**Work task**
Looking through the records below, please work out how many lines contain "subsection". Give only that number.

**Dataset excerpts**
>>>

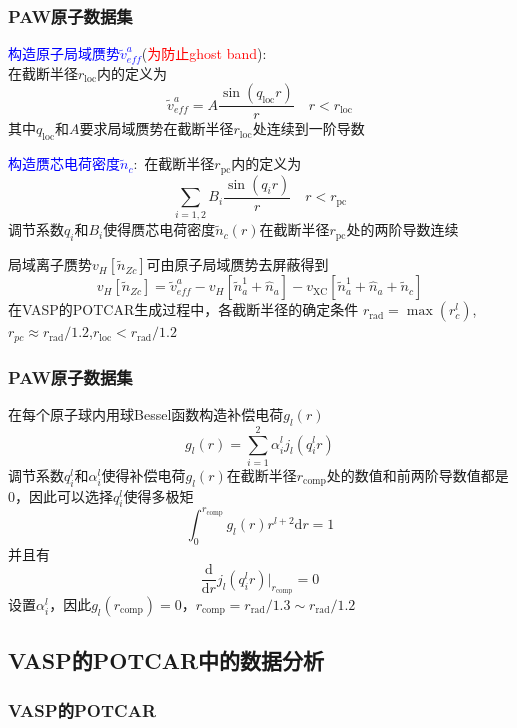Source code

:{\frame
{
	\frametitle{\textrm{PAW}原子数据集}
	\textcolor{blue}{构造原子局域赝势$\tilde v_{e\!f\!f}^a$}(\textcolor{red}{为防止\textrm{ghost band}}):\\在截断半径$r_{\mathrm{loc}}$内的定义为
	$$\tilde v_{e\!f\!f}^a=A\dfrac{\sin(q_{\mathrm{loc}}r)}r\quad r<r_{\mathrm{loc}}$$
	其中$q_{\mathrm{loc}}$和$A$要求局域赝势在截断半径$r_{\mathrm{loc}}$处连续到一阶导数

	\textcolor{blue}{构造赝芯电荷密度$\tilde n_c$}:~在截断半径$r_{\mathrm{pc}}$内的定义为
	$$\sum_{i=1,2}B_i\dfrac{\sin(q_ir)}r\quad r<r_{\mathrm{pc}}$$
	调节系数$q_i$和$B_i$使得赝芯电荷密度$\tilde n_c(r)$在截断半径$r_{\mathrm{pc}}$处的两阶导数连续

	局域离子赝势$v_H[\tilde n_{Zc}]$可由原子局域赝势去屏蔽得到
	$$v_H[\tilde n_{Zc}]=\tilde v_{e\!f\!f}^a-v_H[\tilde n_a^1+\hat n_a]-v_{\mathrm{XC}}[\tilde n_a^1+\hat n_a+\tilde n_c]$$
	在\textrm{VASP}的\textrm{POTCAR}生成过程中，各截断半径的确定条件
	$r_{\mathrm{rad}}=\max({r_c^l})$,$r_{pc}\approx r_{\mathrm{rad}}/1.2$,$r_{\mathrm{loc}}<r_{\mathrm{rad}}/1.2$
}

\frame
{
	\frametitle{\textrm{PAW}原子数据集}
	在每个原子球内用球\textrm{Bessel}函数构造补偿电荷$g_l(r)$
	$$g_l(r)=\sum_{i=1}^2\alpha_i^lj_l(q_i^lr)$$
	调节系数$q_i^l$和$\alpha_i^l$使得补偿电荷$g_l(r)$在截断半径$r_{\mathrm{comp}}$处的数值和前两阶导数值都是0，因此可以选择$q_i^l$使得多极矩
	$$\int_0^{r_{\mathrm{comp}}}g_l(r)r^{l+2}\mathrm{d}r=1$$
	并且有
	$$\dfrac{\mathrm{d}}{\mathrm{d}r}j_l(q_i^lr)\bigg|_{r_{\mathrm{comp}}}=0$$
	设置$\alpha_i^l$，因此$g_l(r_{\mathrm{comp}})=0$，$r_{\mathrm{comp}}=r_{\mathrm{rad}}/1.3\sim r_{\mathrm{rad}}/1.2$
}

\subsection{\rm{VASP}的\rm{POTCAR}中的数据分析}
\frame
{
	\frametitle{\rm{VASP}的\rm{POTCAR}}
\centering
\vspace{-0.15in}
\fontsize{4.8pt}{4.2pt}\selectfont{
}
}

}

<<<
>>>

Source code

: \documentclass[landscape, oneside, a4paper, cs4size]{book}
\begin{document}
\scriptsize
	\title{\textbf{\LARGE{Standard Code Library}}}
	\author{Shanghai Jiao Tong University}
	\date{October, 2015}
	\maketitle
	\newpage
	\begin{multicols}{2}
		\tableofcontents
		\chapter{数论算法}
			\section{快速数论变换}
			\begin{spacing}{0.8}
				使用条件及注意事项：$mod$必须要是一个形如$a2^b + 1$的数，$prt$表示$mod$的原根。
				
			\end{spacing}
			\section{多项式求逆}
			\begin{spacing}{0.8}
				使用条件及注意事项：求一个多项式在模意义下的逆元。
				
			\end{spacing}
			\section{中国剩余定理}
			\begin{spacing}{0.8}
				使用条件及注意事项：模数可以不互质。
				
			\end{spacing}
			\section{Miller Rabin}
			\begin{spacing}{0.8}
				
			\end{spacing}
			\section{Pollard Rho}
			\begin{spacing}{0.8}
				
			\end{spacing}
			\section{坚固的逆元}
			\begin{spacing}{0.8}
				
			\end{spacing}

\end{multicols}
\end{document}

<<<
>>>

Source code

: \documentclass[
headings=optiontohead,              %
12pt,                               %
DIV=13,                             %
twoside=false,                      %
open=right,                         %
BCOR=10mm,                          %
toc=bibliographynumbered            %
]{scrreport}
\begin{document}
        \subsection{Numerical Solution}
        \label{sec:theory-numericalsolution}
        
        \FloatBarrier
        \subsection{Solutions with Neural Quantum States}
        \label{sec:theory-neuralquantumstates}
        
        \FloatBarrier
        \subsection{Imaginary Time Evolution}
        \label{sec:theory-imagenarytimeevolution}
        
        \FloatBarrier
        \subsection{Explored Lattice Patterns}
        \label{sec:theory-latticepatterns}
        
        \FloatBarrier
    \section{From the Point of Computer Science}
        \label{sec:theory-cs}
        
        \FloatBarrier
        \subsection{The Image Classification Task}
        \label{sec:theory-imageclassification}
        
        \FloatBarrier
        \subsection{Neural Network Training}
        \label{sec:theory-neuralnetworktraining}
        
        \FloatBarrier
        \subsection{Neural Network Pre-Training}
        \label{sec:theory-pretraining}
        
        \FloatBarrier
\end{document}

<<<

**Task response**
8